Nowhere does Prof. Ajami mention what the casual reader of any newspaper
knows, namely that the Saudis hate and fear the Muslim Brotherhood as much as
they hate and fear Iran, because the Muslim Brotherhood is the only force with
the potential to overthrow the Saudi monarchy. This remarkable lapse identifies
the article as prescriptive rather than descriptive, that is to say, more of
Ajami's wishful thinking. He adds:
In Egypt they would find a natural partner. Egypt had taken time out from
the game of nations: It had a revolution to settle, a fight for the makeup of a
new order. With the triumph of the Muslim Brotherhood in the presidential
election, the Egyptians were ready to return to the regional contest. Egypt is
in desperate need of Saudi money, employment opportunities for its vast
population, and tourist revenues. The struggle against Iran is to be anchored
in the needs of both countries. There is Sunni solidarity at work, but more
important, cold reasons of statecraft. American influence in the Persian Gulf
and the Fertile Crescent is at a low point, a sectarian Sunni-Shia war has
wrecked the peace of the region. The Muslim Brotherhood in Cairo and the Saudi
rulers know how to bury their differences in order to fight a Shiite enemy.
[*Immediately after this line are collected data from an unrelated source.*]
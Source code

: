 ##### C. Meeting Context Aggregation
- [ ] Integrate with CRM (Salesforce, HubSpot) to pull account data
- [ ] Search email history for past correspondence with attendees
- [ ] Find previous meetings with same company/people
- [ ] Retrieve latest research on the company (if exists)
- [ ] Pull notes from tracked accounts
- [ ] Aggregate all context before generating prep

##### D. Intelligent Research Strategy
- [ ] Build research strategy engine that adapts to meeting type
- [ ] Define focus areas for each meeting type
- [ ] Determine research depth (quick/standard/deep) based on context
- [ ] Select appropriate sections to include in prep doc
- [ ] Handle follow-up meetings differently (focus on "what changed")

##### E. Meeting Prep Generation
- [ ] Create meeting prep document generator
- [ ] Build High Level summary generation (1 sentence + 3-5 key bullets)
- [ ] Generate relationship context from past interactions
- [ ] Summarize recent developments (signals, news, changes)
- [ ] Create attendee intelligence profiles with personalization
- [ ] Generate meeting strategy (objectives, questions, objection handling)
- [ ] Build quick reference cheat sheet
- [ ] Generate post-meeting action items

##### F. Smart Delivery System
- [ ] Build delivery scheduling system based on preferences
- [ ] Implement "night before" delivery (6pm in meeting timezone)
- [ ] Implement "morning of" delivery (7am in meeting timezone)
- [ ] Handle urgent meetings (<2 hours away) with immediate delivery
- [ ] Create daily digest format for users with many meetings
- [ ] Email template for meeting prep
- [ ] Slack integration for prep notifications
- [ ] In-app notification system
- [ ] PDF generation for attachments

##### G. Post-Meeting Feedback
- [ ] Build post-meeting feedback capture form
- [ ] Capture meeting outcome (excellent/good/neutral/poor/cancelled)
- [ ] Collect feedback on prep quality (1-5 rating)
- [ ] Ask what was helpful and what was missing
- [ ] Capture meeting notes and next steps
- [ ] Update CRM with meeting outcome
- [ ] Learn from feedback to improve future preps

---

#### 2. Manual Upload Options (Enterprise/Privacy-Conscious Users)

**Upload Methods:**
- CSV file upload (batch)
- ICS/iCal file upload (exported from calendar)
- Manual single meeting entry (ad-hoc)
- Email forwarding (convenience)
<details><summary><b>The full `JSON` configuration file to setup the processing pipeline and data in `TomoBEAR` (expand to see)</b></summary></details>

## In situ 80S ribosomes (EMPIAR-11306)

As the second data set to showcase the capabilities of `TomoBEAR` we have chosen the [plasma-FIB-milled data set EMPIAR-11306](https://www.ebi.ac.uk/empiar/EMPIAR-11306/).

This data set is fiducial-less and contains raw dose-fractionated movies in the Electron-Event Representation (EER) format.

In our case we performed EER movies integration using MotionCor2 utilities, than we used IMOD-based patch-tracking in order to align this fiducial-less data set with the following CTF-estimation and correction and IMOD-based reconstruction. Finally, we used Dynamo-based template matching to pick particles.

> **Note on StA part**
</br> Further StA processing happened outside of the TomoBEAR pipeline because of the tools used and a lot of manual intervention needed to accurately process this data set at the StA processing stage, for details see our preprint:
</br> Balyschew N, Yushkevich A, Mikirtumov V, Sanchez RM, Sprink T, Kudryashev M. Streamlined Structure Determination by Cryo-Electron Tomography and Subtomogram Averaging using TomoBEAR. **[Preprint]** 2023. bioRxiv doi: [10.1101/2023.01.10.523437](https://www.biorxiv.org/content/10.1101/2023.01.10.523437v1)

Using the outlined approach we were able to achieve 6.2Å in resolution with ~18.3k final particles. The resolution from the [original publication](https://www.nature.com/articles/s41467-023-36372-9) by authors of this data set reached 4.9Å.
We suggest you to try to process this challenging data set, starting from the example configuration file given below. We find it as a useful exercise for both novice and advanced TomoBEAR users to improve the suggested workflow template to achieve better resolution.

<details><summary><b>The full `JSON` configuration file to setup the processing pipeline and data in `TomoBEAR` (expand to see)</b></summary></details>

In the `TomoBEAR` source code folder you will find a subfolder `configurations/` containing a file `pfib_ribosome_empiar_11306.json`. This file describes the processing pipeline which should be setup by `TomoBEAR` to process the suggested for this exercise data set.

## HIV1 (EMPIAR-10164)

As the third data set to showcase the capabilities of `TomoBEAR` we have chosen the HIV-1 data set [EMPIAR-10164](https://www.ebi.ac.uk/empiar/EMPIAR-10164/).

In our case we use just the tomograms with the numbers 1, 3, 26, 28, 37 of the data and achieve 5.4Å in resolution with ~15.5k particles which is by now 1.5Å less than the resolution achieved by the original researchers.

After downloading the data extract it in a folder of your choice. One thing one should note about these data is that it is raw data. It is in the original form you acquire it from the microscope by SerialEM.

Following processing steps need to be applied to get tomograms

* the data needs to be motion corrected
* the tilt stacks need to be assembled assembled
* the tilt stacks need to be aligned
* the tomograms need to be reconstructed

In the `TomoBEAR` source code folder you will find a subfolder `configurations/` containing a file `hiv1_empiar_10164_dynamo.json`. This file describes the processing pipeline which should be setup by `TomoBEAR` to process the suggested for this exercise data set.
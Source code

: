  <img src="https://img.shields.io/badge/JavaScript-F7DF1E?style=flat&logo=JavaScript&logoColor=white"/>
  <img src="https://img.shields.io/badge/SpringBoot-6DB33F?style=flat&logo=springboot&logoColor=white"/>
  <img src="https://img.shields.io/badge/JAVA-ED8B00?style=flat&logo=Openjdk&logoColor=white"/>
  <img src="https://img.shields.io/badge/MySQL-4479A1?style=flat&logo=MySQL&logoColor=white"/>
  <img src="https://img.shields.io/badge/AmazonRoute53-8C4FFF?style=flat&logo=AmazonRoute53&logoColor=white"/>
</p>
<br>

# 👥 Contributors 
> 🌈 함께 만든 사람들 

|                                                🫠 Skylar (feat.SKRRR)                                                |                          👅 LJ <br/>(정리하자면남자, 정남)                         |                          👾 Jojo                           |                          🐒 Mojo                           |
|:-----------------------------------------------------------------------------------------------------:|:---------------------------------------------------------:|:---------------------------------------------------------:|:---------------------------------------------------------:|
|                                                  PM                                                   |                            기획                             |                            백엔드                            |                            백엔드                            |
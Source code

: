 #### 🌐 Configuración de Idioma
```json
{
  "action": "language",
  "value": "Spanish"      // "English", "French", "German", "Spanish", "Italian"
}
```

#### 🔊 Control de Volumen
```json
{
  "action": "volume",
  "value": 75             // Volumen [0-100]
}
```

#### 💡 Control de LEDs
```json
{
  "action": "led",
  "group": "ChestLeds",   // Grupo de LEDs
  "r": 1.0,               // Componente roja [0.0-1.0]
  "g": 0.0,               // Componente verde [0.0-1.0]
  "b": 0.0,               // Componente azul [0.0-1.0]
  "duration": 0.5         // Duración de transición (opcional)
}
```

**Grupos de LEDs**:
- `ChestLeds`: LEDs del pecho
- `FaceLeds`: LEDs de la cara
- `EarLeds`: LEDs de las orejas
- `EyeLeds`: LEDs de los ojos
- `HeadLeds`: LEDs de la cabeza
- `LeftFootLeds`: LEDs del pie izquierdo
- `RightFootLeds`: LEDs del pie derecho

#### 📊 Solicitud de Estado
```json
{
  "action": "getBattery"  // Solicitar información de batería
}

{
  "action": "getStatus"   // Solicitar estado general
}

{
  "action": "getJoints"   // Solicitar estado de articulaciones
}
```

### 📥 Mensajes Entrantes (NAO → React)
The Saudis are cautious about feeding the mouth that bites their hand,
however. And after Prof. Ajami's panegyrics to the Arab Spring, his audience in
Riyadh is limited to the staff of the American Embassy. M.K. Bhadrakumar,
formerly India's ambassador to Turkey among other countries, explains why in a
blog post last week:
This is a development that holds the potential to shake up Middle Eastern
politics — Iranian vice-president visiting Cairo. The two countries pulled down
the shutters following the Iranian revolution in 1979 and a dark period
continued right till the end of the Hosni Mubarak era. The revolution on Tahrir
Square one year ago heralded a thaw, the first sign of which was the permission
granted to an Iranian warship to cross the Suez Canal to visit Syria.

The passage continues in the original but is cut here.